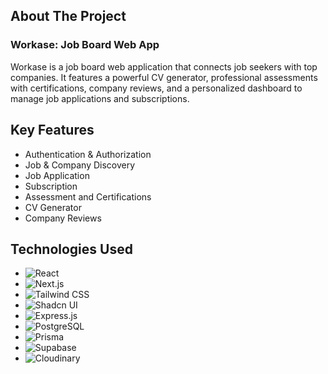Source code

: ## About The Project

### Workase: Job Board Web App

Workase is a job board web application that connects job seekers with top companies. It features a powerful CV generator, professional assessments with certifications, company reviews, and a personalized dashboard to manage job applications and subscriptions.

## Key Features

- Authentication & Authorization
- Job & Company Discovery
- Job Application
- Subscription
- Assessment and Certifications
- CV Generator
- Company Reviews

## Technologies Used

- ![React](https://img.shields.io/badge/react-black?style=for-the-badge&logo=react)
- ![Next.js](https://img.shields.io/badge/nextjs-black?style=for-the-badge&logo=next.js&logoColor=white)
- ![Tailwind CSS](https://img.shields.io/badge/tailwind-black?style=for-the-badge&logo=tailwind%20css)
- ![Shadcn UI](https://img.shields.io/badge/shadcnui-black?style=for-the-badge&logo=shadcnui)
- ![Express.js](https://img.shields.io/badge/express-black?style=for-the-badge&logo=express&logoColor=white)
- ![PostgreSQL](https://img.shields.io/badge/postgresql-black?style=for-the-badge&logo=postgresql&logoColor=white)
- ![Prisma](https://img.shields.io/badge/prisma-black?style=for-the-badge&logo=prisma)
- ![Supabase](https://img.shields.io/badge/supabase-black?style=for-the-badge&logo=supabase&logoColor=%23006239)
- ![Cloudinary](https://img.shields.io/badge/cloudinary-black?style=for-the-badge&logo=cloudinary&logoColor=%233448c5)
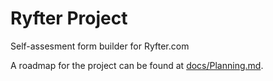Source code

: # Ryfter Project

Self-assesment form builder for Ryfter.com

A roadmap for the project can be found at [docs/Planning.md](docs/Planning.md).
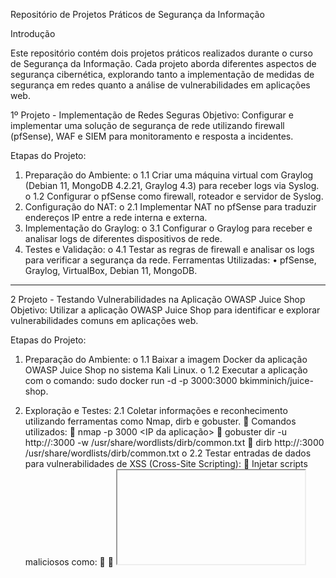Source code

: Repositório de Projetos Práticos de Segurança da Informação

Introdução

Este repositório contém dois projetos práticos realizados durante o curso de Segurança da Informação. Cada projeto aborda diferentes aspectos de segurança cibernética, explorando tanto a implementação de medidas de segurança em redes quanto a análise de vulnerabilidades em aplicações web.

1º Projeto - Implementação de Redes Seguras
Objetivo:
Configurar e implementar uma solução de segurança de rede utilizando firewall (pfSense), WAF e SIEM para monitoramento e resposta a incidentes.

Etapas do Projeto:

1.	Preparação do Ambiente:
o	1.1 Criar uma máquina virtual com Graylog (Debian 11, MongoDB 4.2.21, Graylog 4.3) para receber logs via Syslog.
o	1.2 Configurar o pfSense como firewall, roteador e servidor de Syslog.
2.	Configuração do NAT:
o	2.1 Implementar NAT no pfSense para traduzir endereços IP entre a rede interna e externa.
3.	Implementação do Graylog:
o	3.1 Configurar o Graylog para receber e analisar logs de diferentes dispositivos de rede.
4.	Testes e Validação:
o	4.1 Testar as regras de firewall e analisar os logs para verificar a segurança da rede.
Ferramentas Utilizadas:
•	pfSense, Graylog, VirtualBox, Debian 11, MongoDB.

________________________________________

2 Projeto - Testando Vulnerabilidades na Aplicação OWASP Juice Shop
Objetivo:
Utilizar a aplicação OWASP Juice Shop para identificar e explorar vulnerabilidades comuns em aplicações web.


Etapas do Projeto:

1.	Preparação do Ambiente:
o	1.1 Baixar a imagem Docker da aplicação OWASP Juice Shop no sistema Kali Linux.
o	1.2 Executar a aplicação com o comando:
sudo docker run -d -p 3000:3000 bkimminich/juice-shop.

3.	Exploração e Testes:
	2.1 Coletar informações e reconhecimento utilizando ferramentas como Nmap, dirb e gobuster.
	Comandos utilizados:
	nmap -p 3000 <IP da aplicação>
	gobuster dir -u http://<IP>:3000 -w /usr/share/wordlists/dirb/common.txt
	dirb http://<IP>:3000 /usr/share/wordlists/dirb/common.txt
o	2.2 Testar entradas de dados para vulnerabilidades de XSS (Cross-Site Scripting):
	Injetar scripts maliciosos como:
	<script>alert('XSS Test');</script>
	<iframe src="javascript:alert('xss')">
o	2.3 Realizar testes de SQL Injection:
	Utilizar a sintaxe ' OR true-- para tentativa de acesso não autorizado.
o	2.4 Executar testes de força bruta com Hydra e Burp Suite:
	Interceptar requisição de login com Burp Suite.
	Utilizar o comando:
sudo hydra -L ~/Downloads/email-top-100-domains.txt -P ~/Downloads/rockyou.txt <IP> -s 3000 http-get /rest/user/login

4.	Identificação de Vulnerabilidades:
o	3.1 Identificar diretórios expostos.
o	3.2 Detectar vulnerabilidades de XSS.
o	3.3 Encontrar falhas de SQL Injection.
o	3.4 Avaliar proteções contra ataques de força bruta.

5.	Soluções Propostas:
o	4.1 Configurar permissões adequadas para evitar exposição de diretórios.
o	4.2 Implementar validação e sanitização de entradas para prevenir XSS.
o	4.3 Validar e sanitizar entradas de dados para mitigar SQL Injection.
o	4.4 Melhorar a proteção contra ataques de força bruta com medidas como CAPTCHA e bloqueio de IP.



Ferramentas Utilizadas:
•	Docker, OWASP Juice Shop, Kali Linux, Nmap, dirb, gobuster, Burp Suite, Hydra, SQLmap.


Conclusão

Os projetos apresentados neste repositório ilustram o uso de ferramentas e técnicas para fortalecer a segurança de redes e aplicações web. A Implementação de Redes Seguras demonstrou a importância de uma configuração adequada de firewall e monitoramento de eventos, enquanto o teste de vulnerabilidades na aplicação OWASP Juice Shop destacou as ameaças comuns em ambientes web e as melhores práticas para mitigá-las.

--------------------------------

## [Exercise requirements]
All of the entries above need to be transcribed exactly, except for the pictures.

## [Output]
Source code

: ## About The Project

### Workase: Job Board Web App

Workase is a job board web application that connects job seekers with top companies. It features a powerful CV generator, professional assessments with certifications, company reviews, and a personalized dashboard to manage job applications and subscriptions.

## Key Features

- Authentication & Authorization
- Job & Company Discovery
- Job Application
- Subscription
- Assessment and Certifications
- CV Generator
- Company Reviews

## Technologies Used

- ![React](https://img.shields.io/badge/react-black?style=for-the-badge&logo=react)
- ![Next.js](https://img.shields.io/badge/nextjs-black?style=for-the-badge&logo=next.js&logoColor=white)
- ![Tailwind CSS](https://img.shields.io/badge/tailwind-black?style=for-the-badge&logo=tailwind%20css)
- ![Shadcn UI](https://img.shields.io/badge/shadcnui-black?style=for-the-badge&logo=shadcnui)
- ![Express.js](https://img.shields.io/badge/express-black?style=for-the-badge&logo=express&logoColor=white)
- ![PostgreSQL](https://img.shields.io/badge/postgresql-black?style=for-the-badge&logo=postgresql&logoColor=white)
- ![Prisma](https://img.shields.io/badge/prisma-black?style=for-the-badge&logo=prisma)
- ![Supabase](https://img.shields.io/badge/supabase-black?style=for-the-badge&logo=supabase&logoColor=%23006239)
- ![Cloudinary](https://img.shields.io/badge/cloudinary-black?style=for-the-badge&logo=cloudinary&logoColor=%233448c5)
Source code

: # Ryfter Project

Self-assesment form builder for Ryfter.com

A roadmap for the project can be found at [docs/Planning.md](docs/Planning.md).
Source code

: Repositório de Projetos Práticos de Segurança da Informação

Introdução

Este repositório contém dois projetos práticos realizados durante o curso de Segurança da Informação. Cada projeto aborda diferentes aspectos de segurança cibernética, explorando tanto a implementação de medidas de segurança em redes quanto a análise de vulnerabilidades em aplicações web.

1º Projeto - Implementação de Redes Seguras
Objetivo:
Configurar e implementar uma solução de segurança de rede utilizando firewall (pfSense), WAF e SIEM para monitoramento e resposta a incidentes.

Etapas do Projeto:

1.	Preparação do Ambiente:
o	1.1 Criar uma máquina virtual com Graylog (Debian 11, MongoDB 4.2.21, Graylog 4.3) para receber logs via Syslog.
o	1.2 Configurar o pfSense como firewall, roteador e servidor de Syslog.
2.	Configuração do NAT:
o	2.1 Implementar NAT no pfSense para traduzir endereços IP entre a rede interna e externa.
3.	Implementação do Graylog:
o	3.1 Configurar o Graylog para receber e analisar logs de diferentes dispositivos de rede.
4.	Testes e Validação:
o	4.1 Testar as regras de firewall e analisar os logs para verificar a segurança da rede.
Ferramentas Utilizadas:
•	pfSense, Graylog, VirtualBox, Debian 11, MongoDB.

________________________________________

2 Projeto - Testando Vulnerabilidades na Aplicação OWASP Juice Shop
Objetivo:
Utilizar a aplicação OWASP Juice Shop para identificar e explorar vulnerabilidades comuns em aplicações web.


Etapas do Projeto:

1.	Preparação do Ambiente:
o	1.1 Baixar a imagem Docker da aplicação OWASP Juice Shop no sistema Kali Linux.
o	1.2 Executar a aplicação com o comando:
sudo docker run -d -p 3000:3000 bkimminich/juice-shop.

3.	Exploração e Testes:
	2.1 Coletar informações e reconhecimento utilizando ferramentas como Nmap, dirb e gobuster.
	Comandos utilizados:
	nmap -p 3000 <IP da aplicação>
	gobuster dir -u http://<IP>:3000 -w /usr/share/wordlists/dirb/common.txt
	dirb http://<IP>:3000 /usr/share/wordlists/dirb/common.txt
o	2.2 Testar entradas de dados para vulnerabilidades de XSS (Cross-Site Scripting):
	Injetar scripts maliciosos como:
	<script>alert('XSS Test');</script>
	<iframe src="javascript:alert('xss')">
o	2.3 Realizar testes de SQL Injection:
	Utilizar a sintaxe ' OR true-- para tentativa de acesso não autorizado.
o	2.4 Executar testes de força bruta com Hydra e Burp Suite:
	Interceptar requisição de login com Burp Suite.
	Utilizar o comando:
sudo hydra -L ~/Downloads/email-top-100-domains.txt -P ~/Downloads/rockyou.txt <IP> -s 3000 http-get /rest/user/login

4.	Identificação de Vulnerabilidades:
o	3.1 Identificar diretórios expostos.
o	3.2 Detectar vulnerabilidades de XSS.
o	3.3 Encontrar falhas de SQL Injection.
o	3.4 Avaliar proteções contra ataques de força bruta.

5.	Soluções Propostas:
o	4.1 Configurar permissões adequadas para evitar exposição de diretórios.
o	4.2 Implementar validação e sanitização de entradas para prevenir XSS.
o	4.3 Validar e sanitizar entradas de dados para mitigar SQL Injection.
o	4.4 Melhorar a proteção contra ataques de força bruta com medidas como CAPTCHA e bloqueio de IP.



Ferramentas Utilizadas:
•	Docker, OWASP Juice Shop, Kali Linux, Nmap, dirb, gobuster, Burp Suite, Hydra, SQLmap.


Conclusão

Os projetos apresentados neste repositório ilustram o uso de ferramentas e técnicas para fortalecer a segurança de redes e aplicações web. A Implementação de Redes Seguras demonstrou a importância de uma configuração adequada de firewall e monitoramento de eventos, enquanto o teste de vulnerabilidades na aplicação OWASP Juice Shop destacou as ameaças comuns em ambientes web e as melhores práticas para mitigá-las.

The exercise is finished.